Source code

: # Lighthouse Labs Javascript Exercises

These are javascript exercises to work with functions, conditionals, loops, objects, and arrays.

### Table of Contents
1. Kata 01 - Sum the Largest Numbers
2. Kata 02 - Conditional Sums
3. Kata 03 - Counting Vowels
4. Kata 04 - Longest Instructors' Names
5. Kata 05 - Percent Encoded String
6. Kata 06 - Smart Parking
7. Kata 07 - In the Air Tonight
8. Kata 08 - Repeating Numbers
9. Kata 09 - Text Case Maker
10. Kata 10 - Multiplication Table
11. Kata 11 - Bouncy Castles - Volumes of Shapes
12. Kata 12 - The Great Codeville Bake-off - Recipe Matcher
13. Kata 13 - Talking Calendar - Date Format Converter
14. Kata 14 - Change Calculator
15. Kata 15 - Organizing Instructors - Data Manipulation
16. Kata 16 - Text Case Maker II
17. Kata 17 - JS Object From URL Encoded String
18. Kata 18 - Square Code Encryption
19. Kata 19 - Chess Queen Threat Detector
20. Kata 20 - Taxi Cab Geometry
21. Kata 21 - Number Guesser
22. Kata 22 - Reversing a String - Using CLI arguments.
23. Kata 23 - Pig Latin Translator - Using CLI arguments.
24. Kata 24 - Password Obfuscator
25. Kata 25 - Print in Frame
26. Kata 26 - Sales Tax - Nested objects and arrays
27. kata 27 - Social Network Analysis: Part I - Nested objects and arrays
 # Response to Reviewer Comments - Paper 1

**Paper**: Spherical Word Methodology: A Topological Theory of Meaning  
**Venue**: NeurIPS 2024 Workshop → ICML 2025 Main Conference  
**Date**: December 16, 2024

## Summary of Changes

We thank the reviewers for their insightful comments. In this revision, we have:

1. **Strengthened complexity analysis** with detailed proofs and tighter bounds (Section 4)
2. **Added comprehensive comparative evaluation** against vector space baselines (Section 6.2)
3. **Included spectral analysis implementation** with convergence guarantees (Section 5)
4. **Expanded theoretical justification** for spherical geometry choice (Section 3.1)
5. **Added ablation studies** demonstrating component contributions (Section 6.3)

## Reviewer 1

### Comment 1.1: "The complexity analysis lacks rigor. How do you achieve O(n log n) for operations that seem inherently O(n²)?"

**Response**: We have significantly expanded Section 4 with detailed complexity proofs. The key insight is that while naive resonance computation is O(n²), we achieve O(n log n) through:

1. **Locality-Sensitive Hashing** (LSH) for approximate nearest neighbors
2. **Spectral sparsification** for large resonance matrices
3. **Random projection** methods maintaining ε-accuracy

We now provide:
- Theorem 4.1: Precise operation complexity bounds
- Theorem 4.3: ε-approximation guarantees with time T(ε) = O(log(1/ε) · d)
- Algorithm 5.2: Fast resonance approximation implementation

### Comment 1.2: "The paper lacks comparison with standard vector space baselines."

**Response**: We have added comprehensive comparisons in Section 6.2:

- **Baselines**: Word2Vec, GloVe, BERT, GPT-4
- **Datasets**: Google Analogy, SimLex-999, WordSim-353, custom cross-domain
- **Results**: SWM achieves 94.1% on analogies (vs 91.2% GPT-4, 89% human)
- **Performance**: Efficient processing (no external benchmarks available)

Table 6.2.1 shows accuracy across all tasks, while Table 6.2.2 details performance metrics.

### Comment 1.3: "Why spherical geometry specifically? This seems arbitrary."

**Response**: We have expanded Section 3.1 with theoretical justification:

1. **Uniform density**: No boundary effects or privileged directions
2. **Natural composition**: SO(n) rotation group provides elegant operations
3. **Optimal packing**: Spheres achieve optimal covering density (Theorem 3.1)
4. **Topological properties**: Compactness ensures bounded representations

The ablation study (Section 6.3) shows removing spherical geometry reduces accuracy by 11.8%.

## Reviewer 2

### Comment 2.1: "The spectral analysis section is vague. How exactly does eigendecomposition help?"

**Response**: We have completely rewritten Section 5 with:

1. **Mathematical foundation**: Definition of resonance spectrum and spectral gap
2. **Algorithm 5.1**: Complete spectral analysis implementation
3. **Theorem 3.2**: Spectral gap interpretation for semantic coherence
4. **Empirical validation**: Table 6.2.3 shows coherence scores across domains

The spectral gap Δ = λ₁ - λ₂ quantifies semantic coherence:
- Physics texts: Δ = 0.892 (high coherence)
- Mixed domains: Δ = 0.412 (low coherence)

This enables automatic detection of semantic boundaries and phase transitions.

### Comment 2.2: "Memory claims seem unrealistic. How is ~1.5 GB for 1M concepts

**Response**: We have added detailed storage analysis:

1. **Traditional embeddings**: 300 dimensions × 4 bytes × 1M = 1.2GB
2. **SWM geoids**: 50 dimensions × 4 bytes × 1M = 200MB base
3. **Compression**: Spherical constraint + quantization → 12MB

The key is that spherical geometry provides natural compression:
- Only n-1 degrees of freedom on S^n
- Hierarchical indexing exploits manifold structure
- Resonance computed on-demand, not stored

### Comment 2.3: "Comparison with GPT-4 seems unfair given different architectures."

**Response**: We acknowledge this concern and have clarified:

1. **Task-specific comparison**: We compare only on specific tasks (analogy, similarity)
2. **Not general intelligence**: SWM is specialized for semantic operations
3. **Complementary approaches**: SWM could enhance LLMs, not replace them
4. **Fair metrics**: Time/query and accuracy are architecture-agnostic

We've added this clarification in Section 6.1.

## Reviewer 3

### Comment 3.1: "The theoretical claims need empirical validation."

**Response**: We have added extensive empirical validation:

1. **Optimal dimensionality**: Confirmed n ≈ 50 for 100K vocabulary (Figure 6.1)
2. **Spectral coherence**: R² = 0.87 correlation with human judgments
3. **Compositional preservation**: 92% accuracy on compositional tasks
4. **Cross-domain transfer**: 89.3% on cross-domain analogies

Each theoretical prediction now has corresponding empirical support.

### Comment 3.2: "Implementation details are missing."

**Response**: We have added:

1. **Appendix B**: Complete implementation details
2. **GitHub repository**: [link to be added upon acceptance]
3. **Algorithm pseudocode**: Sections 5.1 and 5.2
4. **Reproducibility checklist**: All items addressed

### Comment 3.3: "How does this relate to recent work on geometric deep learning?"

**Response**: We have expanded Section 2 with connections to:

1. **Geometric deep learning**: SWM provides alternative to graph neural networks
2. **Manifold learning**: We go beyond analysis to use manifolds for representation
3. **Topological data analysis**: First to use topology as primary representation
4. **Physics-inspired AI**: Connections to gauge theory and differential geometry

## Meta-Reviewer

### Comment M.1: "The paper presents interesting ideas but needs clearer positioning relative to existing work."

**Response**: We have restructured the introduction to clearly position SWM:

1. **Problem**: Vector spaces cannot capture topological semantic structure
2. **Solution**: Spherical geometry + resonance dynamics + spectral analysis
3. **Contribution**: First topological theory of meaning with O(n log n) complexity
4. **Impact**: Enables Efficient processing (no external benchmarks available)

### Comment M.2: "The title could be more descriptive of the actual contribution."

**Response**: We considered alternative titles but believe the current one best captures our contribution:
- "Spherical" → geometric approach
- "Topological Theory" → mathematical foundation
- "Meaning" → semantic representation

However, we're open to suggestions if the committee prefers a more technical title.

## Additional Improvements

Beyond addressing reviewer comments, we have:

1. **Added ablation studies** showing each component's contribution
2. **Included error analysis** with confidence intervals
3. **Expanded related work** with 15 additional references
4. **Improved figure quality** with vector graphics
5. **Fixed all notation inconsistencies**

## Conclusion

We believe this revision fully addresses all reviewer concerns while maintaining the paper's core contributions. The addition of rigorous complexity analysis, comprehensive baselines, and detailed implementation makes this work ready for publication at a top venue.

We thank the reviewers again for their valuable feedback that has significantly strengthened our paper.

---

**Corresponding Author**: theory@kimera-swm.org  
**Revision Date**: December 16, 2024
_____
● EXERCISE GOAL: State only how many lines in the material include "details".

● RESPONSE TO THIS TASK: 3